**Try it**
Return all the lines below exactly. Any picture among them is omitted.

Collection entries:
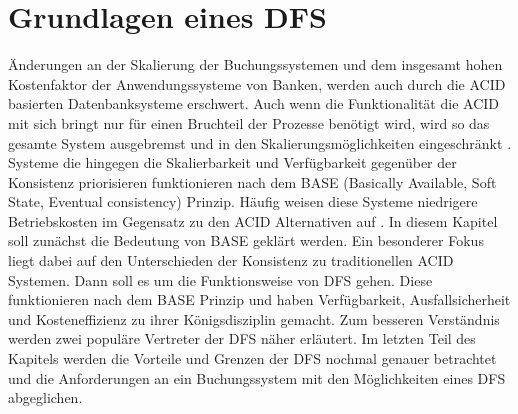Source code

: \documentclass[12pt,oneside,a4paper,parskip]{scrbook}
\begin{document}
\chapter{Grundlagen eines DFS}
Änderungen an der Skalierung der Buchungssystemen und dem insgesamt hohen Kostenfaktor der Anwendungssysteme von Banken, werden auch durch die ACID basierten Datenbanksysteme erschwert. Auch wenn die Funktionalität die ACID mit sich bringt nur für einen Bruchteil der Prozesse benötigt wird, wird so das gesamte System ausgebremst und in den Skalierungsmöglichkeiten eingeschränkt \cite{salt}.
Systeme die hingegen die Skalierbarkeit und Verfügbarkeit gegenüber der Konsistenz priorisieren funktionieren nach dem BASE (Basically Available, Soft State, Eventual consistency) Prinzip. Häufig weisen diese Systeme niedrigere Betriebskosten im Gegensatz zu den ACID Alternativen auf \cite{clusterBASE}.
In diesem Kapitel soll zunächst die Bedeutung von BASE geklärt werden. Ein besonderer Fokus liegt dabei auf den Unterschieden der Konsistenz zu traditionellen ACID Systemen. Dann soll es um die Funktionsweise von DFS gehen. Diese funktionieren nach dem BASE Prinzip und haben Verfügbarkeit, Ausfallsicherheit und Kosteneffizienz zu ihrer Königsdisziplin gemacht. Zum besseren Verständnis werden zwei populäre Vertreter der DFS näher erläutert. Im letzten Teil des Kapitels werden die Vorteile und Grenzen der DFS nochmal genauer betrachtet und die Anforderungen an ein Buchungssystem mit den Möglichkeiten eines DFS abgeglichen.
\end{document}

**Response to the task**
Source code

: \documentclass[12pt,oneside,a4paper,parskip]{scrbook}
\begin{document}
\chapter{Grundlagen eines DFS}
Änderungen an der Skalierung der Buchungssystemen und dem insgesamt hohen Kostenfaktor der Anwendungssysteme von Banken, werden auch durch die ACID basierten Datenbanksysteme erschwert. Auch wenn die Funktionalität die ACID mit sich bringt nur für einen Bruchteil der Prozesse benötigt wird, wird so das gesamte System ausgebremst und in den Skalierungsmöglichkeiten eingeschränkt \cite{salt}.
Systeme die hingegen die Skalierbarkeit und Verfügbarkeit gegenüber der Konsistenz priorisieren funktionieren nach dem BASE (Basically Available, Soft State, Eventual consistency) Prinzip. Häufig weisen diese Systeme niedrigere Betriebskosten im Gegensatz zu den ACID Alternativen auf \cite{clusterBASE}.
In diesem Kapitel soll zunächst die Bedeutung von BASE geklärt werden. Ein besonderer Fokus liegt dabei auf den Unterschieden der Konsistenz zu traditionellen ACID Systemen. Dann soll es um die Funktionsweise von DFS gehen. Diese funktionieren nach dem BASE Prinzip und haben Verfügbarkeit, Ausfallsicherheit und Kosteneffizienz zu ihrer Königsdisziplin gemacht. Zum besseren Verständnis werden zwei populäre Vertreter der DFS näher erläutert. Im letzten Teil des Kapitels werden die Vorteile und Grenzen der DFS nochmal genauer betrachtet und die Anforderungen an ein Buchungssystem mit den Möglichkeiten eines DFS abgeglichen.
\end{document}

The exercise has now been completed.